> [Problem description] All entries below must be reproduced without a single change.

> [Provided data]
++++++

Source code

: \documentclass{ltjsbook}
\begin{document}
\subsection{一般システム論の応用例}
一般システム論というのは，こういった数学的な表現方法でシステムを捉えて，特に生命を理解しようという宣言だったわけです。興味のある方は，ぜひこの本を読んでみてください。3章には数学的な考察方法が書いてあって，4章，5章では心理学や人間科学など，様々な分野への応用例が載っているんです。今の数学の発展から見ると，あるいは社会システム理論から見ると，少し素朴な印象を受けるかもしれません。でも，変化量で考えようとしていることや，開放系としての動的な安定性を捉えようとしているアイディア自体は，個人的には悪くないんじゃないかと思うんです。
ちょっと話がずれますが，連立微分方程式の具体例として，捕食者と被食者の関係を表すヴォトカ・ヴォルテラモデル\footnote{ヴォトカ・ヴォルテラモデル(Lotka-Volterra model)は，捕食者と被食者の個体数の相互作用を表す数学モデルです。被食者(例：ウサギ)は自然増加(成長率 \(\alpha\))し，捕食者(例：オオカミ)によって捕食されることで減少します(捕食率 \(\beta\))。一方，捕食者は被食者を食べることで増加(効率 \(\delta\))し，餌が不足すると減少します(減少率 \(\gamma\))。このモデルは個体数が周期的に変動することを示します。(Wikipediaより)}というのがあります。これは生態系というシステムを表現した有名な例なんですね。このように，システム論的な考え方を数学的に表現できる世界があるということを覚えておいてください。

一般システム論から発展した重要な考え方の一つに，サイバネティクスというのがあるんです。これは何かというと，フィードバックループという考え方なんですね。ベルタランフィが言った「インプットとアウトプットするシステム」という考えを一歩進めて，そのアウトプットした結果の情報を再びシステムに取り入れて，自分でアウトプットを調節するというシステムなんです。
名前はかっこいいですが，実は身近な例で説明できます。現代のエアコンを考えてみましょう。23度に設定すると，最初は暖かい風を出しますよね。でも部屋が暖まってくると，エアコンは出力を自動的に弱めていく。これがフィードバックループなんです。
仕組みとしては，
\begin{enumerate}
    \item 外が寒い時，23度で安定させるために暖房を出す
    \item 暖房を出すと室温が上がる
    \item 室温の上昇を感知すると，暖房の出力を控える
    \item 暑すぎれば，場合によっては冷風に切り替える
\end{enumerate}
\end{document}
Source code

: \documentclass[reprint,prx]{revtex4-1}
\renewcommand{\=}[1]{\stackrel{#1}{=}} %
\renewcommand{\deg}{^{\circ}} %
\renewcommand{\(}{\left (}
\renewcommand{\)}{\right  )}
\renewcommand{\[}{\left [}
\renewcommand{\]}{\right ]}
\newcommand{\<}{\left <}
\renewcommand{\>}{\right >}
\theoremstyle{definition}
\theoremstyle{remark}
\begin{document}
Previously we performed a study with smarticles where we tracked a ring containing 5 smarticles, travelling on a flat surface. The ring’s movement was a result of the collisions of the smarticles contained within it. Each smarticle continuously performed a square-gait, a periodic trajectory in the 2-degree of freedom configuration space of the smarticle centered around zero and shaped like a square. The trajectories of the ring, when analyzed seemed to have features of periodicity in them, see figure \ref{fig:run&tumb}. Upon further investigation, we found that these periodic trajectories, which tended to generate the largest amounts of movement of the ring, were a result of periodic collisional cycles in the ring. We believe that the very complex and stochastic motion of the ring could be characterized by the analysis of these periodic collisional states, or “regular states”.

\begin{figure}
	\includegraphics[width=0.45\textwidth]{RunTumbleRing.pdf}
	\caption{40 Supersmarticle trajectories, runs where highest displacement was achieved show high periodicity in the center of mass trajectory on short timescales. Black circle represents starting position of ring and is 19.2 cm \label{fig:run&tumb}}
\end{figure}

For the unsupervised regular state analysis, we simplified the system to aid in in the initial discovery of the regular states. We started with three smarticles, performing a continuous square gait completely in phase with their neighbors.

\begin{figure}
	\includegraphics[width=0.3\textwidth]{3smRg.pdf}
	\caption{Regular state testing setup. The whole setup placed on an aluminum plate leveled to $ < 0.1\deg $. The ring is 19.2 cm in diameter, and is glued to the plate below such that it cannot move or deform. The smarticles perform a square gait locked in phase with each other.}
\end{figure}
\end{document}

++++++

> [Output of the task]
Source code

: \documentclass{ltjsbook}
\begin{document}
\subsection{一般システム論の応用例}
一般システム論というのは，こういった数学的な表現方法でシステムを捉えて，特に生命を理解しようという宣言だったわけです。興味のある方は，ぜひこの本を読んでみてください。3章には数学的な考察方法が書いてあって，4章，5章では心理学や人間科学など，様々な分野への応用例が載っているんです。今の数学の発展から見ると，あるいは社会システム理論から見ると，少し素朴な印象を受けるかもしれません。でも，変化量で考えようとしていることや，開放系としての動的な安定性を捉えようとしているアイディア自体は，個人的には悪くないんじゃないかと思うんです。
ちょっと話がずれますが，連立微分方程式の具体例として，捕食者と被食者の関係を表すヴォトカ・ヴォルテラモデル\footnote{ヴォトカ・ヴォルテラモデル(Lotka-Volterra model)は，捕食者と被食者の個体数の相互作用を表す数学モデルです。被食者(例：ウサギ)は自然増加(成長率 \(\alpha\))し，捕食者(例：オオカミ)によって捕食されることで減少します(捕食率 \(\beta\))。一方，捕食者は被食者を食べることで増加(効率 \(\delta\))し，餌が不足すると減少します(減少率 \(\gamma\))。このモデルは個体数が周期的に変動することを示します。(Wikipediaより)}というのがあります。これは生態系というシステムを表現した有名な例なんですね。このように，システム論的な考え方を数学的に表現できる世界があるということを覚えておいてください。

一般システム論から発展した重要な考え方の一つに，サイバネティクスというのがあるんです。これは何かというと，フィードバックループという考え方なんですね。ベルタランフィが言った「インプットとアウトプットするシステム」という考えを一歩進めて，そのアウトプットした結果の情報を再びシステムに取り入れて，自分でアウトプットを調節するというシステムなんです。
名前はかっこいいですが，実は身近な例で説明できます。現代のエアコンを考えてみましょう。23度に設定すると，最初は暖かい風を出しますよね。でも部屋が暖まってくると，エアコンは出力を自動的に弱めていく。これがフィードバックループなんです。
仕組みとしては，
\begin{enumerate}
    \item 外が寒い時，23度で安定させるために暖房を出す
    \item 暖房を出すと室温が上がる
    \item 室温の上昇を感知すると，暖房の出力を控える
    \item 暑すぎれば，場合によっては冷風に切り替える
\end{enumerate}
\end{document}
Source code

: \documentclass[reprint,prx]{revtex4-1}
\renewcommand{\=}[1]{\stackrel{#1}{=}} %
\renewcommand{\deg}{^{\circ}} %
\renewcommand{\(}{\left (}
\renewcommand{\)}{\right  )}
\renewcommand{\[}{\left [}
\renewcommand{\]}{\right ]}
\newcommand{\<}{\left <}
\renewcommand{\>}{\right >}
\theoremstyle{definition}
\theoremstyle{remark}
\begin{document}
Previously we performed a study with smarticles where we tracked a ring containing 5 smarticles, travelling on a flat surface. The ring’s movement was a result of the collisions of the smarticles contained within it. Each smarticle continuously performed a square-gait, a periodic trajectory in the 2-degree of freedom configuration space of the smarticle centered around zero and shaped like a square. The trajectories of the ring, when analyzed seemed to have features of periodicity in them, see figure \ref{fig:run&tumb}. Upon further investigation, we found that these periodic trajectories, which tended to generate the largest amounts of movement of the ring, were a result of periodic collisional cycles in the ring. We believe that the very complex and stochastic motion of the ring could be characterized by the analysis of these periodic collisional states, or “regular states”.

\begin{figure}
	\includegraphics[width=0.45\textwidth]{RunTumbleRing.pdf}
	\caption{40 Supersmarticle trajectories, runs where highest displacement was achieved show high periodicity in the center of mass trajectory on short timescales. Black circle represents starting position of ring and is 19.2 cm \label{fig:run&tumb}}
\end{figure}

For the unsupervised regular state analysis, we simplified the system to aid in in the initial discovery of the regular states. We started with three smarticles, performing a continuous square gait completely in phase with their neighbors.

\begin{figure}
	\includegraphics[width=0.3\textwidth]{3smRg.pdf}
	\caption{Regular state testing setup. The whole setup placed on an aluminum plate leveled to $ < 0.1\deg $. The ring is 19.2 cm in diameter, and is glued to the plate below such that it cannot move or deform. The smarticles perform a square gait locked in phase with each other.}
\end{figure}
\end{document}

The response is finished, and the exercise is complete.